● **What you are asked to do**
Locate each line with the string "acts" in the listing below and copy it.

◆ ◆ ◆ ◆ ◆ ◆ ◆

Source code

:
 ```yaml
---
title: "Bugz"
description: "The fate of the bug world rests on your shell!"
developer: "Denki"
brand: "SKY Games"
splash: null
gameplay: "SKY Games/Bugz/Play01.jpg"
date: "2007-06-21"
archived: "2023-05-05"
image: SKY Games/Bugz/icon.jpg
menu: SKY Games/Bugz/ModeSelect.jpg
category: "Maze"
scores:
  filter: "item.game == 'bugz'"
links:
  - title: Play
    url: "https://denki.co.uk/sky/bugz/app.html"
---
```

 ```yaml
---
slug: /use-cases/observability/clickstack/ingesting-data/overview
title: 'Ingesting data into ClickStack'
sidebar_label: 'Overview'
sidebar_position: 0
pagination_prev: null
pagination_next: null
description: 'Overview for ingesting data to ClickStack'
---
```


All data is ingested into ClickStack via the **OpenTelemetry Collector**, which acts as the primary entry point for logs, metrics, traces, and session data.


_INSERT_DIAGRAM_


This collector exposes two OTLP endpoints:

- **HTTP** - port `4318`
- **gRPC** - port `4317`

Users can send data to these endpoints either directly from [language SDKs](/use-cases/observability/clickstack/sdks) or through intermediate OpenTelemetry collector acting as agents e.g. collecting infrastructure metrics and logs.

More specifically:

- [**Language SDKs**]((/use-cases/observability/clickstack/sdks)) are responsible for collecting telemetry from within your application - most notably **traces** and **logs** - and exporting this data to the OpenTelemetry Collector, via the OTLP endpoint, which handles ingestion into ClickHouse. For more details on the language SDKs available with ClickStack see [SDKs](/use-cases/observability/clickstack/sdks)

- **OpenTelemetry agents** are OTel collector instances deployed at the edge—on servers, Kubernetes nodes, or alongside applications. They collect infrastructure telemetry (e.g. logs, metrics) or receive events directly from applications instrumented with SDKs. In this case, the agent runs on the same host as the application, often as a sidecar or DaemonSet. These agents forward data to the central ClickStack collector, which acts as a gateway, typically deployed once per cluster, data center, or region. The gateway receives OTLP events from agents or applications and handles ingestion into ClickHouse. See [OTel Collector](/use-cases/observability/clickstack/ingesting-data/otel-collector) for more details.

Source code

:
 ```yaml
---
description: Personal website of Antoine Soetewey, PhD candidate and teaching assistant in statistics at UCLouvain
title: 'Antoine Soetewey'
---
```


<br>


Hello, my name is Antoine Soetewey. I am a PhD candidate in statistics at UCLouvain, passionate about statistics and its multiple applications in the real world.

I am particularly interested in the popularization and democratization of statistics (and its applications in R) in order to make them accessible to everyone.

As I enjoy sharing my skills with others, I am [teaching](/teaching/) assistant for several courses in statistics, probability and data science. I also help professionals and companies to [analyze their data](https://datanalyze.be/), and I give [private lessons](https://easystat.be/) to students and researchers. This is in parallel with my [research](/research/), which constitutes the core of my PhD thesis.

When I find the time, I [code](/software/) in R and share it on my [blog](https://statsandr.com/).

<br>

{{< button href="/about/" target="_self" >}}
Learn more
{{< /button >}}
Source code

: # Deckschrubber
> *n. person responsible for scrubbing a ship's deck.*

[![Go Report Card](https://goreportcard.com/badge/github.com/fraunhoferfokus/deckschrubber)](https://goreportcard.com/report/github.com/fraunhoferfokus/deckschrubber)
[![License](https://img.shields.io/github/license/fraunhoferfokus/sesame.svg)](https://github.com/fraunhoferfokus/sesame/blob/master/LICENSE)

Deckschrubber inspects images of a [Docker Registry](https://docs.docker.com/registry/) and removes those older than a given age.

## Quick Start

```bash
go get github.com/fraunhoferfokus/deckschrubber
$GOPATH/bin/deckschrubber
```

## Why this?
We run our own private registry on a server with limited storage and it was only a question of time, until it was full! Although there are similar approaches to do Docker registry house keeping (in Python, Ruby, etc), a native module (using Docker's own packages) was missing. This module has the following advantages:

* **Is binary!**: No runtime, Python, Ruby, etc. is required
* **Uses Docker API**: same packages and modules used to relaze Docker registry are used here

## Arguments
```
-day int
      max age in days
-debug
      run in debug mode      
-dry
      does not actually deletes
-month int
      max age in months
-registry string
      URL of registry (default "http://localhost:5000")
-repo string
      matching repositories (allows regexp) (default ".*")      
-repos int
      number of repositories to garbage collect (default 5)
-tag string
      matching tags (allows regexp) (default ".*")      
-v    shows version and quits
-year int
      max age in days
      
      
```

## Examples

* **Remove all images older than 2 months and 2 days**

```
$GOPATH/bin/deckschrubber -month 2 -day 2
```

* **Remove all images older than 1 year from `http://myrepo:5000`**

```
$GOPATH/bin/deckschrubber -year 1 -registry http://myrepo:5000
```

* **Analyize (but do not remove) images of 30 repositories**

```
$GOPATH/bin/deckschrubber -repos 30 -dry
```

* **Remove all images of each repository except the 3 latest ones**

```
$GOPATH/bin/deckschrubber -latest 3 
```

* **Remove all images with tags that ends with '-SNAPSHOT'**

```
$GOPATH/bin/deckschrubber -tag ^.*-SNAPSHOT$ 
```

◆ ◆ ◆ ◆ ◆ ◆ ◆

● **Exercise result**
All data is ingested into ClickStack via the **OpenTelemetry Collector**, which acts as the primary entry point for logs, metrics, traces, and session data.
- **OpenTelemetry agents** are OTel collector instances deployed at the edge—on servers, Kubernetes nodes, or alongside applications. They collect infrastructure telemetry (e.g. logs, metrics) or receive events directly from applications instrumented with SDKs. In this case, the agent runs on the same host as the application, often as a sidecar or DaemonSet. These agents forward data to the central ClickStack collector, which acts as a gateway, typically deployed once per cluster, data center, or region. The gateway receives OTLP events from agents or applications and handles ingestion into ClickHouse. See [OTel Collector](/use-cases/observability/clickstack/ingesting-data/otel-collector) for more details.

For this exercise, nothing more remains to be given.